PROVIDED ENTRIES below:

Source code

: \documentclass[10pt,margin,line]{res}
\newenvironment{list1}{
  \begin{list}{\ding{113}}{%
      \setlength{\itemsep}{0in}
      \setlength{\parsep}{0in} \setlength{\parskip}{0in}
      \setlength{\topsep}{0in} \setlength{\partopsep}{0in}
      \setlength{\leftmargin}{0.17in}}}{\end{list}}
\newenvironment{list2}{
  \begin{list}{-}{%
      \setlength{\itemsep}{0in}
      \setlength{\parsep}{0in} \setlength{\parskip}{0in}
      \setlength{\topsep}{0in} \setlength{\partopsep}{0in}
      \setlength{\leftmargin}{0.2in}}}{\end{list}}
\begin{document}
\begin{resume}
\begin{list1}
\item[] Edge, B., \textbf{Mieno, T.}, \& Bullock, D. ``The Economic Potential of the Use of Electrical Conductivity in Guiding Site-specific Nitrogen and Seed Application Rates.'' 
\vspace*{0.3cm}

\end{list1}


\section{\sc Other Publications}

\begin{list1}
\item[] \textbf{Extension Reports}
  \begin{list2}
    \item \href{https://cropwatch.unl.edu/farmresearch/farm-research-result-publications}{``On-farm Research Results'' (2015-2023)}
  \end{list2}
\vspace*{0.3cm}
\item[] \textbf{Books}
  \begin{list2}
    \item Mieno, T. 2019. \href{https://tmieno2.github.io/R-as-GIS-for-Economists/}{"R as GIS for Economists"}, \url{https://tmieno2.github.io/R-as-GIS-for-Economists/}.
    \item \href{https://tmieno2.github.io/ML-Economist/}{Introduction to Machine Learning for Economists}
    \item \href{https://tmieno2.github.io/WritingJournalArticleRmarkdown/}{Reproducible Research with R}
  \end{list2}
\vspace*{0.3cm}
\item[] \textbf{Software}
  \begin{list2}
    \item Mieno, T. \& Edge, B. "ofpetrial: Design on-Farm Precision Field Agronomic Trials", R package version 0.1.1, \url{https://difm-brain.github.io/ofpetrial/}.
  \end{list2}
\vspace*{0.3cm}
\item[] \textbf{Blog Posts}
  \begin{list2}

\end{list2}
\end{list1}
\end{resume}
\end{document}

End of PROVIDED ENTRIES.
PROVIDED ENTRIES below:

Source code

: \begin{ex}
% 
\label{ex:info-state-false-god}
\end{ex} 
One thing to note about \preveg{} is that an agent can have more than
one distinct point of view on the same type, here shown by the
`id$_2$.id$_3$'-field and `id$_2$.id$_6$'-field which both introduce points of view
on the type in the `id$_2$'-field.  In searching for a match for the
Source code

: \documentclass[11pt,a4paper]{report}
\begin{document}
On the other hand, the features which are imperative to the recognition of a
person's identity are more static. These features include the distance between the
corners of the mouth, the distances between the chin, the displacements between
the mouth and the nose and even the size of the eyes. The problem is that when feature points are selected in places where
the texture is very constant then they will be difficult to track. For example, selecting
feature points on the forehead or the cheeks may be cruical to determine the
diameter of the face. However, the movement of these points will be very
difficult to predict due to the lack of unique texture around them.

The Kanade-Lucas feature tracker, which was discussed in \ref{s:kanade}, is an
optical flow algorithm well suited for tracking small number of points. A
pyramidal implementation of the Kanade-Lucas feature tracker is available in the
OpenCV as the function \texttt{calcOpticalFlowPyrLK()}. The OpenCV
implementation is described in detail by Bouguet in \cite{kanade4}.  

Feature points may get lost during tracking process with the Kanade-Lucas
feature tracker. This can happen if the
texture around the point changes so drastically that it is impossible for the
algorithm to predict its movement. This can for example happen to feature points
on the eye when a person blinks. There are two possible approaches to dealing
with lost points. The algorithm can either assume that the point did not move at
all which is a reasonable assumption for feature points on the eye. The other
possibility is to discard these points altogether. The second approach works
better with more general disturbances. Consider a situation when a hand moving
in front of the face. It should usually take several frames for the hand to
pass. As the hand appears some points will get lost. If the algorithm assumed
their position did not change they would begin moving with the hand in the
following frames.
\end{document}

End of PROVIDED ENTRIES.
PROVIDED ENTRIES below:

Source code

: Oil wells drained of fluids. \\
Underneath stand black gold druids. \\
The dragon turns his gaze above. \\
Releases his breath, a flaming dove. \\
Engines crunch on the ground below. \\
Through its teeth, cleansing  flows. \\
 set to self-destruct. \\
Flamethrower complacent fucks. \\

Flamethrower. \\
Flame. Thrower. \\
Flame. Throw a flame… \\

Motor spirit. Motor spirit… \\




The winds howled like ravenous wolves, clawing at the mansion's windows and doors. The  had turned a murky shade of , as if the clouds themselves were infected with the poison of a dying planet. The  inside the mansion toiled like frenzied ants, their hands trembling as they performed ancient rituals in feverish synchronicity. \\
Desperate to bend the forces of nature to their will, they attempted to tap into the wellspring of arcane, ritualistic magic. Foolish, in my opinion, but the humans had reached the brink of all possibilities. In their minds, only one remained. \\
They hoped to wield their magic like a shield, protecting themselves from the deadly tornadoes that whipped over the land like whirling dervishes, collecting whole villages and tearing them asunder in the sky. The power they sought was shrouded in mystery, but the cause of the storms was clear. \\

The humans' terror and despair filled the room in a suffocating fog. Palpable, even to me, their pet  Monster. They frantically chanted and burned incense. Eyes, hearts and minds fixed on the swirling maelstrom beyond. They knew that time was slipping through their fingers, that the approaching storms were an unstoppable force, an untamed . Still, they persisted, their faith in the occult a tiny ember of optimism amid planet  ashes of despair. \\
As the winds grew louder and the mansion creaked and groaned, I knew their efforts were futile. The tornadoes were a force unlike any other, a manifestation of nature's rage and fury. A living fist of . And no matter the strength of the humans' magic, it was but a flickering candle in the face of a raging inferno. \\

End of PROVIDED ENTRIES.

**WHAT YOU NEED TO DO**
Determine how many lines in the data include "predict", and let the answer be that number alone.

**OUTPUT**
2